*** DATA TO EXAMINE ***

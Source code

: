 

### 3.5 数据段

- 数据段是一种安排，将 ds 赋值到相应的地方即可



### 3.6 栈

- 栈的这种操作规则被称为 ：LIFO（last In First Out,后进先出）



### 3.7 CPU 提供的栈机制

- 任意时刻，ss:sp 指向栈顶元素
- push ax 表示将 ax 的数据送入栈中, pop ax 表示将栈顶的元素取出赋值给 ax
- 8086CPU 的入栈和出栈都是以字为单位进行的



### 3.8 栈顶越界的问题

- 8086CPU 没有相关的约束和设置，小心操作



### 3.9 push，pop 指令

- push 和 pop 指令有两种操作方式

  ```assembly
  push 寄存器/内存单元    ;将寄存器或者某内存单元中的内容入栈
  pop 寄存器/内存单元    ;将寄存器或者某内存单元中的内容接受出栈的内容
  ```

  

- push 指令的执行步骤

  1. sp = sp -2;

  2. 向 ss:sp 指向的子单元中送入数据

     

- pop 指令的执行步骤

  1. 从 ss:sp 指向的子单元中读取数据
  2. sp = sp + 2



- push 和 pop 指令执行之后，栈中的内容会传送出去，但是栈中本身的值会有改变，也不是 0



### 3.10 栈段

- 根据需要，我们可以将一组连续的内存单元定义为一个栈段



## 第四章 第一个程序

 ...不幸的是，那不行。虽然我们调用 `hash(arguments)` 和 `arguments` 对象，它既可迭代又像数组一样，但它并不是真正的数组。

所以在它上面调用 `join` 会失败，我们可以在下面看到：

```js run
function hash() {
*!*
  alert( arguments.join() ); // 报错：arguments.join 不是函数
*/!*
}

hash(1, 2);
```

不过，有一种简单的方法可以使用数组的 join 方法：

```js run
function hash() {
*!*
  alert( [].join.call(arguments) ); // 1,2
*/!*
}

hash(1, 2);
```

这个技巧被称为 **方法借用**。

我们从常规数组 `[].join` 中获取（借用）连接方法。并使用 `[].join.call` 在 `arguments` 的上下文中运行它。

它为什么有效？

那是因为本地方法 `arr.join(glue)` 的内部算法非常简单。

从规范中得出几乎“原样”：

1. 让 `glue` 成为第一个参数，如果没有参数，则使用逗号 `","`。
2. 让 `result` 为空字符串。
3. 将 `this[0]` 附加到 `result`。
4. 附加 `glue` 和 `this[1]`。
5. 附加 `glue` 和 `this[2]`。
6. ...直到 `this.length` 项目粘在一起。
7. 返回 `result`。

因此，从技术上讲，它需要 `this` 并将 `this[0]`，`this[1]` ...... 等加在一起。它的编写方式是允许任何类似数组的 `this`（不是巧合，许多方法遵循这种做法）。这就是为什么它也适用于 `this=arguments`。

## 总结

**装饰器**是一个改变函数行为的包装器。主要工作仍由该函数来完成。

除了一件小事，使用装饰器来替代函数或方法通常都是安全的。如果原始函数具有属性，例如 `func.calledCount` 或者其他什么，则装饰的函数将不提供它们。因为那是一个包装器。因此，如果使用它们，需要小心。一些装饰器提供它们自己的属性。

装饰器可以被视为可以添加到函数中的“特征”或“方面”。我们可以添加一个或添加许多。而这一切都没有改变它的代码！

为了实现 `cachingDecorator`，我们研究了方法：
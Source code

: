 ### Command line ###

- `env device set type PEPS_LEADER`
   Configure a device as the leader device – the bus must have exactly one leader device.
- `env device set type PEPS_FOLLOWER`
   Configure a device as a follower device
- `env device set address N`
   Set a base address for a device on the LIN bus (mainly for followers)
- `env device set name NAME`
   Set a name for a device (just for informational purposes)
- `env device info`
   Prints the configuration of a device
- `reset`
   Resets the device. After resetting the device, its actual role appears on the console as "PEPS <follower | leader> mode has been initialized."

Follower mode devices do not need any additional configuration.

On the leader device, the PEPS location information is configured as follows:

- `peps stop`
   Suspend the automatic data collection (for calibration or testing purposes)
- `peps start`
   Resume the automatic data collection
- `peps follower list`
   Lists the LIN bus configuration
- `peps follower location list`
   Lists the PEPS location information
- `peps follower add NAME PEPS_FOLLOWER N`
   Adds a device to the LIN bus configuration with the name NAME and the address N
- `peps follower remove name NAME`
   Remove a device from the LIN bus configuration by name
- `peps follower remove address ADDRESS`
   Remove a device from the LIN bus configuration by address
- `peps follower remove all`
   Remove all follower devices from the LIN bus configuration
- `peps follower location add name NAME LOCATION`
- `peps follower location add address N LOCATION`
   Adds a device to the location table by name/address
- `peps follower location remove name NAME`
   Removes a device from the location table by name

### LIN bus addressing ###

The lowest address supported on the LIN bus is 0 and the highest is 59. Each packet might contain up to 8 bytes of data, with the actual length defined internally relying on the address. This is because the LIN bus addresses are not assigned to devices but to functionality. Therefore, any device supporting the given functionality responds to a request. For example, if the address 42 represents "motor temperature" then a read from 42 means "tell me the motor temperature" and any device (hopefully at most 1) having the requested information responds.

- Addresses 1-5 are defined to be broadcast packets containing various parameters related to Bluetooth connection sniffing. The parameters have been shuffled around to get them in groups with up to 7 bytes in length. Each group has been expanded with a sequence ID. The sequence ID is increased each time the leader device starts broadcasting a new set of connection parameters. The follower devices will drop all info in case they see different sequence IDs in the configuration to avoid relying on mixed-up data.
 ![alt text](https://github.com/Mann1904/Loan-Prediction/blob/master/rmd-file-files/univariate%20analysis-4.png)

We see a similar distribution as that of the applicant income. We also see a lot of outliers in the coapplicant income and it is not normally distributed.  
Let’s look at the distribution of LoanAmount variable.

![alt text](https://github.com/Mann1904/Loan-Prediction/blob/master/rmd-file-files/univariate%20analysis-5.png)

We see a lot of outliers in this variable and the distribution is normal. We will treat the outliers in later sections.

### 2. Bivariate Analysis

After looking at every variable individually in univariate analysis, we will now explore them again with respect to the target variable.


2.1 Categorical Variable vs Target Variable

***

*WHAT IS EXPECTED*
Say each line again exactly as it appears above.

*WRITTEN RESPONSE*
Source code

: 

### 3.5 数据段

- 数据段是一种安排，将 ds 赋值到相应的地方即可



### 3.6 栈

- 栈的这种操作规则被称为 ：LIFO（last In First Out,后进先出）



### 3.7 CPU 提供的栈机制

- 任意时刻，ss:sp 指向栈顶元素
- push ax 表示将 ax 的数据送入栈中, pop ax 表示将栈顶的元素取出赋值给 ax
- 8086CPU 的入栈和出栈都是以字为单位进行的



### 3.8 栈顶越界的问题

- 8086CPU 没有相关的约束和设置，小心操作



### 3.9 push，pop 指令

- push 和 pop 指令有两种操作方式

  ```assembly
  push 寄存器/内存单元    ;将寄存器或者某内存单元中的内容入栈
  pop 寄存器/内存单元    ;将寄存器或者某内存单元中的内容接受出栈的内容
  ```

  

- push 指令的执行步骤

  1. sp = sp -2;

  2. 向 ss:sp 指向的子单元中送入数据

     

- pop 指令的执行步骤

  1. 从 ss:sp 指向的子单元中读取数据
  2. sp = sp + 2



- push 和 pop 指令执行之后，栈中的内容会传送出去，但是栈中本身的值会有改变，也不是 0



### 3.10 栈段

- 根据需要，我们可以将一组连续的内存单元定义为一个栈段



## 第四章 第一个程序

 ...不幸的是，那不行。虽然我们调用 `hash(arguments)` 和 `arguments` 对象，它既可迭代又像数组一样，但它并不是真正的数组。

所以在它上面调用 `join` 会失败，我们可以在下面看到：

```js run
function hash() {
*!*
  alert( arguments.join() ); // 报错：arguments.join 不是函数
*/!*
}

hash(1, 2);
```

不过，有一种简单的方法可以使用数组的 join 方法：

```js run
function hash() {
*!*
  alert( [].join.call(arguments) ); // 1,2
*/!*
}

hash(1, 2);
```

这个技巧被称为 **方法借用**。

我们从常规数组 `[].join` 中获取（借用）连接方法。并使用 `[].join.call` 在 `arguments` 的上下文中运行它。

它为什么有效？

那是因为本地方法 `arr.join(glue)` 的内部算法非常简单。

从规范中得出几乎“原样”：

1. 让 `glue` 成为第一个参数，如果没有参数，则使用逗号 `","`。
2. 让 `result` 为空字符串。
3. 将 `this[0]` 附加到 `result`。
4. 附加 `glue` 和 `this[1]`。
5. 附加 `glue` 和 `this[2]`。
6. ...直到 `this.length` 项目粘在一起。
7. 返回 `result`。

因此，从技术上讲，它需要 `this` 并将 `this[0]`，`this[1]` ...... 等加在一起。它的编写方式是允许任何类似数组的 `this`（不是巧合，许多方法遵循这种做法）。这就是为什么它也适用于 `this=arguments`。

## 总结

**装饰器**是一个改变函数行为的包装器。主要工作仍由该函数来完成。

除了一件小事，使用装饰器来替代函数或方法通常都是安全的。如果原始函数具有属性，例如 `func.calledCount` 或者其他什么，则装饰的函数将不提供它们。因为那是一个包装器。因此，如果使用它们，需要小心。一些装饰器提供它们自己的属性。

装饰器可以被视为可以添加到函数中的“特征”或“方面”。我们可以添加一个或添加许多。而这一切都没有改变它的代码！

为了实现 `cachingDecorator`，我们研究了方法：
Source code

: ### Command line ###

- `env device set type PEPS_LEADER`
   Configure a device as the leader device – the bus must have exactly one leader device.
- `env device set type PEPS_FOLLOWER`
   Configure a device as a follower device
- `env device set address N`
   Set a base address for a device on the LIN bus (mainly for followers)
- `env device set name NAME`
   Set a name for a device (just for informational purposes)
- `env device info`
   Prints the configuration of a device
- `reset`
   Resets the device. After resetting the device, its actual role appears on the console as "PEPS <follower | leader> mode has been initialized."

Follower mode devices do not need any additional configuration.

On the leader device, the PEPS location information is configured as follows:

- `peps stop`
   Suspend the automatic data collection (for calibration or testing purposes)
- `peps start`
   Resume the automatic data collection
- `peps follower list`
   Lists the LIN bus configuration
- `peps follower location list`
   Lists the PEPS location information
- `peps follower add NAME PEPS_FOLLOWER N`
   Adds a device to the LIN bus configuration with the name NAME and the address N
- `peps follower remove name NAME`
   Remove a device from the LIN bus configuration by name
- `peps follower remove address ADDRESS`
   Remove a device from the LIN bus configuration by address
- `peps follower remove all`
   Remove all follower devices from the LIN bus configuration
- `peps follower location add name NAME LOCATION`
- `peps follower location add address N LOCATION`
   Adds a device to the location table by name/address
- `peps follower location remove name NAME`
   Removes a device from the location table by name

### LIN bus addressing ###

The lowest address supported on the LIN bus is 0 and the highest is 59. Each packet might contain up to 8 bytes of data, with the actual length defined internally relying on the address. This is because the LIN bus addresses are not assigned to devices but to functionality. Therefore, any device supporting the given functionality responds to a request. For example, if the address 42 represents "motor temperature" then a read from 42 means "tell me the motor temperature" and any device (hopefully at most 1) having the requested information responds.

- Addresses 1-5 are defined to be broadcast packets containing various parameters related to Bluetooth connection sniffing. The parameters have been shuffled around to get them in groups with up to 7 bytes in length. Each group has been expanded with a sequence ID. The sequence ID is increased each time the leader device starts broadcasting a new set of connection parameters. The follower devices will drop all info in case they see different sequence IDs in the configuration to avoid relying on mixed-up data.
 ![alt text](https://github.com/Mann1904/Loan-Prediction/blob/master/rmd-file-files/univariate%20analysis-4.png)

We see a similar distribution as that of the applicant income. We also see a lot of outliers in the coapplicant income and it is not normally distributed.  
Let’s look at the distribution of LoanAmount variable.

![alt text](https://github.com/Mann1904/Loan-Prediction/blob/master/rmd-file-files/univariate%20analysis-5.png)

We see a lot of outliers in this variable and the distribution is normal. We will treat the outliers in later sections.

### 2. Bivariate Analysis

After looking at every variable individually in univariate analysis, we will now explore them again with respect to the target variable.


2.1 Categorical Variable vs Target Variable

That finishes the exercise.